**Task requirements:** Search the records for "FALSE". Copy every line where it appears.
::: Recorded information :::
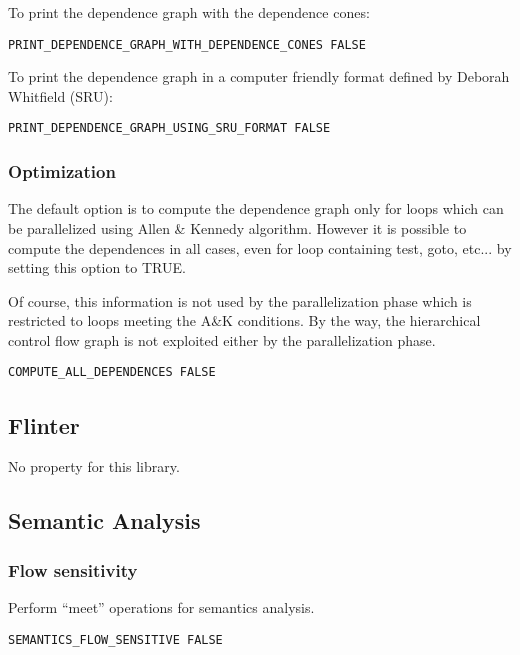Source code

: To print the dependence graph with the dependence cones:

\begin{verbatim}
PRINT_DEPENDENCE_GRAPH_WITH_DEPENDENCE_CONES FALSE
\end{verbatim}

To print the dependence graph in a computer friendly format defined by
Deborah Whitfield (SRU):

\begin{verbatim}
PRINT_DEPENDENCE_GRAPH_USING_SRU_FORMAT FALSE
\end{verbatim}

\subsubsection{Optimization}

The default option is to compute the dependence graph only for loops
which can be parallelized using Allen \& Kennedy algorithm.  However it
is possible to compute the dependences in all cases, even for loop
containing test, goto, etc...  by setting this option to TRUE.

Of course, this information is not used by the parallelization phase
which is restricted to loops meeting the A\&K conditions. By the way,
the hierarchical control flow graph is not exploited either by the
parallelization phase.

\begin{verbatim}
COMPUTE_ALL_DEPENDENCES FALSE
\end{verbatim}

\subsection{Flinter}

No property for this library.

\subsection{Semantic Analysis}
\label{subsection-semantic-analysis}

\subsubsection{Flow sensitivity}

Perform ``meet'' operations for semantics analysis.

\begin{verbatim}
SEMANTICS_FLOW_SENSITIVE FALSE
\end{verbatim}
:::
**Response below:**
PRINT_DEPENDENCE_GRAPH_WITH_DEPENDENCE_CONES FALSE
PRINT_DEPENDENCE_GRAPH_USING_SRU_FORMAT FALSE
COMPUTE_ALL_DEPENDENCES FALSE
SEMANTICS_FLOW_SENSITIVE FALSE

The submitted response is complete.